## DIRECTIONS
Any image in the records is to be skipped; everything else should be reproduced exactly.

┌──

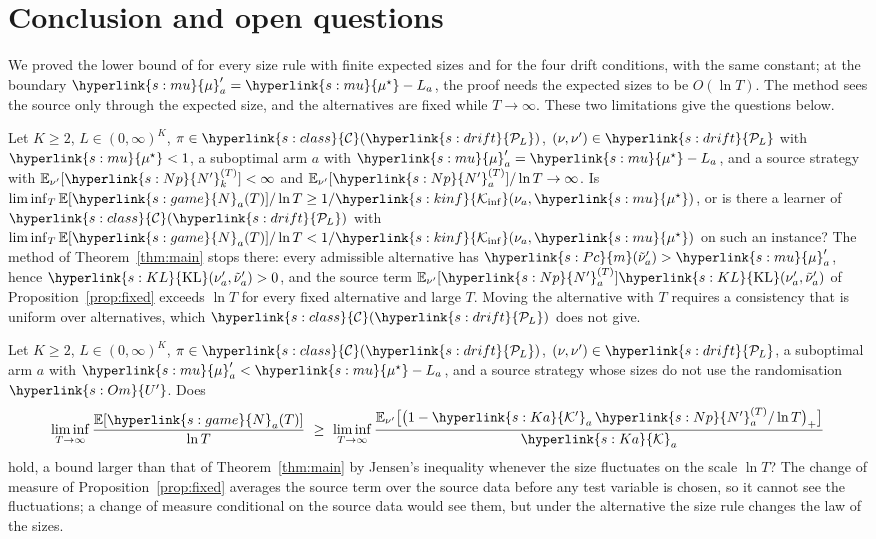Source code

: \documentclass[11pt]{article}
\newcommand{\sy}[2]{\hyperlink{#1}{#2}}
\newcommand{\E}{\mathbb{E}}
\newcommand{\m}{\sy{s:Pc}{m}}
\newcommand{\KL}{\sy{s:KL}{\mathrm{KL}}}
\newcommand{\Kinf}{\sy{s:kinf}{\mathcal{K}_{\inf}}}
\newcommand{\mean}{\sy{s:mu}{\mu}}
\newcommand{\ms}{\sy{s:mu}{\mu^{\star}}}
\newcommand{\Up}{\sy{s:Om}{U'}}
\newcommand{\Np}{\sy{s:Np}{N'}}
\newcommand{\Nc}{\sy{s:game}{N}}
\newcommand{\PcL}{\sy{s:drift}{\mathcal{P}_{L}}}
\newcommand{\Cl}{\sy{s:class}{\mathcal{C}}}
\newcommand{\Ka}{\sy{s:Ka}{\mathcal{K}}}
\newcommand{\Kp}{\sy{s:Ka}{\mathcal{K}'}}
\begin{document}
\section{Conclusion and open questions}\label{sec:open}

We proved the lower bound of \citet[Theorem~2]{PMRM26} for every size rule with finite expected
sizes and for the four drift conditions, with the same constant; at the boundary
$\mean'_a=\ms-L_a$, the proof needs the expected sizes to be $O(\ln T)$. The method sees the
source only through the expected size, and the alternatives are fixed while $T\to\infty$. These
two limitations give the questions below.

\begin{openquestion}\label{oq:boundary}
Let $K\ge2$, $L\in(0,\infty)^K$, $\pi\in\Cl(\PcL)$, $(\nu,\nu')\in\PcL$ with $\ms<1$, a suboptimal
arm $a$ with $\mean'_a=\ms-L_a$, and a source strategy with $\E_{\nu'}[\Np^{(T)}_k]<\infty$ and
$\E_{\nu'}[\Np^{(T)}_a]/\ln T\to\infty$. Is
$\liminf_T\E[\Nc_a(T)]/\ln T\ge1/\Kinf(\nu_a,\ms)$, or is there a learner of $\Cl(\PcL)$ with
$\liminf_T\E[\Nc_a(T)]/\ln T<1/\Kinf(\nu_a,\ms)$ on such an instance? The method of
Theorem~\ref{thm:main} stops there: every admissible alternative has
$\m(\tilde\nu'_a)>\mean'_a$, hence $\KL(\nu'_a,\tilde\nu'_a)>0$, and the source term
$\E_{\nu'}[\Np^{(T)}_a]\KL(\nu'_a,\tilde\nu'_a)$ of Proposition~\ref{prop:fixed} exceeds $\ln T$
for every fixed alternative and large $T$. Moving the alternative with $T$ requires a consistency
that is uniform over alternatives, which $\Cl(\PcL)$ does not give.
\end{openquestion}

\begin{openquestion}\label{oq:fluctuations}
Let $K\ge2$, $L\in(0,\infty)^K$, $\pi\in\Cl(\PcL)$, $(\nu,\nu')\in\PcL$, a suboptimal arm $a$
with $\mean'_a<\ms-L_a$, and a source strategy whose sizes do not use the randomisation $\Up$. Does
\begin{equation*}
\liminf_{T\to\infty}\frac{\E[\Nc_a(T)]}{\ln T}\ \ge\ \liminf_{T\to\infty}
\frac{\E_{\nu'}\big[\big(1-\Kp_a\,\Np^{(T)}_a/\ln T\big)_+\big]}{\Ka_a}
\end{equation*}
hold, a bound larger than that of Theorem~\ref{thm:main} by Jensen's inequality whenever the size
fluctuates on the scale $\ln T$? The change of measure of Proposition~\ref{prop:fixed} averages the
source term over the source data before any test variable is chosen, so it cannot see the
fluctuations; a change of measure conditional on the source data would see them, but under the
alternative the size rule changes the law of the sizes.
\end{openquestion}
\end{document}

└──

## EXERCISE RESULT
Source code

: \documentclass[11pt]{article}
\newcommand{\sy}[2]{\hyperlink{#1}{#2}}
\newcommand{\E}{\mathbb{E}}
\newcommand{\m}{\sy{s:Pc}{m}}
\newcommand{\KL}{\sy{s:KL}{\mathrm{KL}}}
\newcommand{\Kinf}{\sy{s:kinf}{\mathcal{K}_{\inf}}}
\newcommand{\mean}{\sy{s:mu}{\mu}}
\newcommand{\ms}{\sy{s:mu}{\mu^{\star}}}
\newcommand{\Up}{\sy{s:Om}{U'}}
\newcommand{\Np}{\sy{s:Np}{N'}}
\newcommand{\Nc}{\sy{s:game}{N}}
\newcommand{\PcL}{\sy{s:drift}{\mathcal{P}_{L}}}
\newcommand{\Cl}{\sy{s:class}{\mathcal{C}}}
\newcommand{\Ka}{\sy{s:Ka}{\mathcal{K}}}
\newcommand{\Kp}{\sy{s:Ka}{\mathcal{K}'}}
\begin{document}
\section{Conclusion and open questions}\label{sec:open}

We proved the lower bound of \citet[Theorem~2]{PMRM26} for every size rule with finite expected
sizes and for the four drift conditions, with the same constant; at the boundary
$\mean'_a=\ms-L_a$, the proof needs the expected sizes to be $O(\ln T)$. The method sees the
source only through the expected size, and the alternatives are fixed while $T\to\infty$. These
two limitations give the questions below.

\begin{openquestion}\label{oq:boundary}
Let $K\ge2$, $L\in(0,\infty)^K$, $\pi\in\Cl(\PcL)$, $(\nu,\nu')\in\PcL$ with $\ms<1$, a suboptimal
arm $a$ with $\mean'_a=\ms-L_a$, and a source strategy with $\E_{\nu'}[\Np^{(T)}_k]<\infty$ and
$\E_{\nu'}[\Np^{(T)}_a]/\ln T\to\infty$. Is
$\liminf_T\E[\Nc_a(T)]/\ln T\ge1/\Kinf(\nu_a,\ms)$, or is there a learner of $\Cl(\PcL)$ with
$\liminf_T\E[\Nc_a(T)]/\ln T<1/\Kinf(\nu_a,\ms)$ on such an instance? The method of
Theorem~\ref{thm:main} stops there: every admissible alternative has
$\m(\tilde\nu'_a)>\mean'_a$, hence $\KL(\nu'_a,\tilde\nu'_a)>0$, and the source term
$\E_{\nu'}[\Np^{(T)}_a]\KL(\nu'_a,\tilde\nu'_a)$ of Proposition~\ref{prop:fixed} exceeds $\ln T$
for every fixed alternative and large $T$. Moving the alternative with $T$ requires a consistency
that is uniform over alternatives, which $\Cl(\PcL)$ does not give.
\end{openquestion}

\begin{openquestion}\label{oq:fluctuations}
Let $K\ge2$, $L\in(0,\infty)^K$, $\pi\in\Cl(\PcL)$, $(\nu,\nu')\in\PcL$, a suboptimal arm $a$
with $\mean'_a<\ms-L_a$, and a source strategy whose sizes do not use the randomisation $\Up$. Does
\begin{equation*}
\liminf_{T\to\infty}\frac{\E[\Nc_a(T)]}{\ln T}\ \ge\ \liminf_{T\to\infty}
\frac{\E_{\nu'}\big[\big(1-\Kp_a\,\Np^{(T)}_a/\ln T\big)_+\big]}{\Ka_a}
\end{equation*}
hold, a bound larger than that of Theorem~\ref{thm:main} by Jensen's inequality whenever the size
fluctuates on the scale $\ln T$? The change of measure of Proposition~\ref{prop:fixed} averages the
source term over the source data before any test variable is chosen, so it cannot see the
fluctuations; a change of measure conditional on the source data would see them, but under the
alternative the size rule changes the law of the sizes.
\end{openquestion}
\end{document}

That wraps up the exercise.